The Operating Committee also decided to remove Professionals from the cap because the Operating Committee believes their prior inclusion created an unequal competitive landscape between large and small firms. The Operating Committee does not believe that the largest firms should effectively receive a benefit from decreased or eliminated Professional fees simply because of their large Non-Professional client base. Further, unlike a cap on Non-Professional usage, the Operating Committee does not believe that including Professional usage under the cap would have a material effect on incentivizing the dissemination of consolidated volume to more Professional users. Based on comparisons between Tape A (which does include Professionals in the cap) and Tape C (which does not include Professionals in the cap), the Operating Committee found that dissemination to Professionals within firms taking advantage of the current Enterprise Caps is relatively equal between Tape A and Tape C. In other words, it appears that including Professionals under the cap has not caused a one-sided increase in dissemination under just Tape A as opposed to Tape C, and therefore, the Operating Committee believes that the inclusion of Professionals in the cap simply confers an unfair advantage with no public interest being served.

Further, the Operating Committee believes that reducing the caps for Tape A and Tape B will help to offset increases in fees as a result of removing Professional usage from the cap.

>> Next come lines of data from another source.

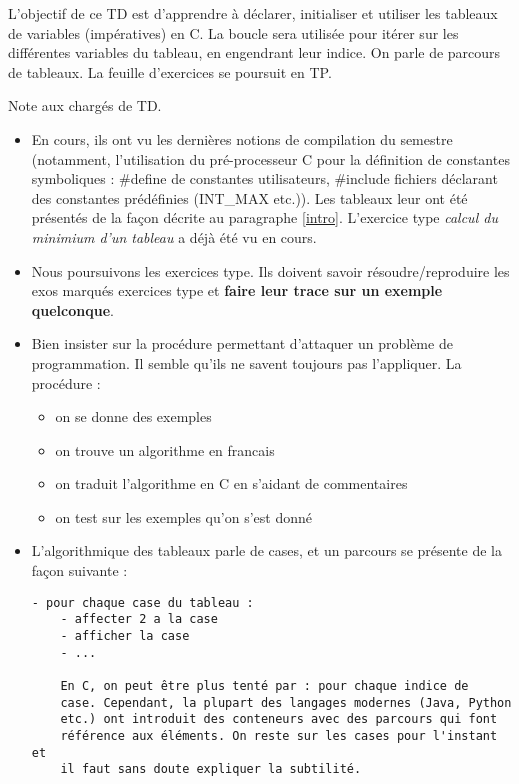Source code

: 
\newcommand{\commentaire}[1]{}


L'objectif de ce TD est d'apprendre à déclarer, initialiser et utiliser les tableaux de variables (impératives) en C. La boucle  sera utilisée pour itérer sur les différentes variables du tableau, en engendrant leur indice. On parle de parcours de tableaux. La feuille d'exercices se poursuit en TP.

\begin{correction}
  Note aux chargés de TD.
  \begin{itemize}
  \item En cours, ils ont vu les dernières notions de compilation du semestre (notamment, l'utilisation du pré-processeur C pour la définition de constantes symboliques : \#define de constantes utilisateurs, \#include fichiers déclarant des constantes prédéfinies (INT\_MAX etc.)). Les tableaux leur ont été présentés de la façon décrite au paragraphe \ref{intro}. L'exercice type \emph{calcul du minimium d'un tableau} a déjà été vu en cours.
  \item Nous poursuivons les exercices type. Ils doivent
    savoir résoudre/reproduire les exos marqués exercices type et
    \textbf{faire leur trace sur un exemple quelconque}.

  \item Bien insister sur la procédure permettant d'attaquer un problème de programmation. Il semble qu'ils ne savent toujours pas l'appliquer. La procédure :
    \begin{itemize}
    \item on se donne des exemples
    \item on trouve un algorithme en francais
    \item on traduit l'algorithme en C en s'aidant de commentaires
    \item on test sur les exemples qu'on s'est donné
    \end{itemize}
  \item L'algorithmique des tableaux parle de cases, et un parcours se présente de la façon suivante :
\begin{verbatim}
- pour chaque case du tableau :
    - affecter 2 a la case
    - afficher la case
    - ...

    En C, on peut être plus tenté par : pour chaque indice de
    case. Cependant, la plupart des langages modernes (Java, Python
    etc.) ont introduit des conteneurs avec des parcours qui font
    référence aux éléments. On reste sur les cases pour l'instant et
    il faut sans doute expliquer la subtilité.
\end{verbatim}
  \end{itemize}
\end{correction}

In particular, with an approximately $40,000 decrease in the Tape A cap and $30,000 decrease in the Tape B cap, those firms effected by the proposed change would have additional funds available to pay for new Professional usage fees before seeing an increase in their combined Professional and Non-Professional usage fees.

**Inflation-Adjusted Fees**

The Operating Committee proposes an inflation-related adjustment to certain of its fees for subscribing to the consolidated feed. The fees include: (1) Non-Display Fees; (2) Access Fees; and (3) Redistribution Fee. Under the Existing Fee Schedules, these fees are as follows:

|  | Existing fee schedules | Tape A | Tape B | Tape C |
| --- | --- | --- | --- | --- |
| Non-Display (Electronic Trading System (“ETS”)) | Last Sale: $2,000/ETS | Last Sale: $1,000/ETS | $3,500/ETS. |  |
| Non-Display (Own Behalf) | Last Sale: $2,000 | Last Sale: $1,000 | $3,500. |  |
| Non-Display (For Customer) | Last Sale: $2,000 | Last Sale: $1,000 | $3,500. |  |
| Direct Access | Last Sale: $1,250 | Last Sale: $750 | $2,500. |  |
| Indirect Access | Last Sale: $750 | Last Sale: $400 | $500. |  |
| Real-Time Redistributor | $1,000 | $1,000 | $1,000. |  |

The Operating Committee proposes setting these fees to the following levels:

|  | Proposed fee schedules | Tape A | Tape B | Tape C |
| --- | --- | --- | --- | --- |
| Non-Display (ETS) (Per ETS) | Last Sale: $2,315 | Last Sale: $1,155 | Last Sale: $2,025. |  |
| Non-Display (Own Behalf) | Last Sale: $2,315 | Last Sale: $1,155 | Last Sale: $2,025. |  |
| Non-Display (For Customer) | Last Sale: $2,315 | Last Sale: $1,155 | Last Sale: $2,025. |  |
| Direct Access | Last Sale: $1,445 | Last Sale: $865 | Last Sale: $1,155. |  |
| Indirect Access | Last Sale: $865 | Last Sale: $460 | Last Sale: $230. |  |
| Real-Time Redistributor | $1,155 | $1,155 | $1,155. |  |

Of these fees,  the latest one to be established/modified is the Non-Display fee in 2014, with an effective date of January 1, 2015. [^13] The other fees have been in place even longer without adjustment. Over the past decade, the Members have expended significant resources to improve the operation of the SIPs to meet customer expectations, including continued investment in all aspects of the technology ecosystem ( *e.g.,* software, hardware, and network). The Members continue to invest heavily in enhancing the SIP for the benefit of its users, and these investments have increased the performance of the SIPs. Yet the Operating Committee has not adjusted any of the fees discussed in this section since at least 2014. As discussed below, the Operating Committee proposes to adjust these three fees by an industry- and product-specific inflationary measure. It is reasonable and consistent with the Act for the Members to recoup their investments, at least in part, by adjusting the fees described herein. Continuing to operate at fees frozen at 2014 levels impacts the Operating Committee's ability to enhance the SIP and the interests of market participants and investors.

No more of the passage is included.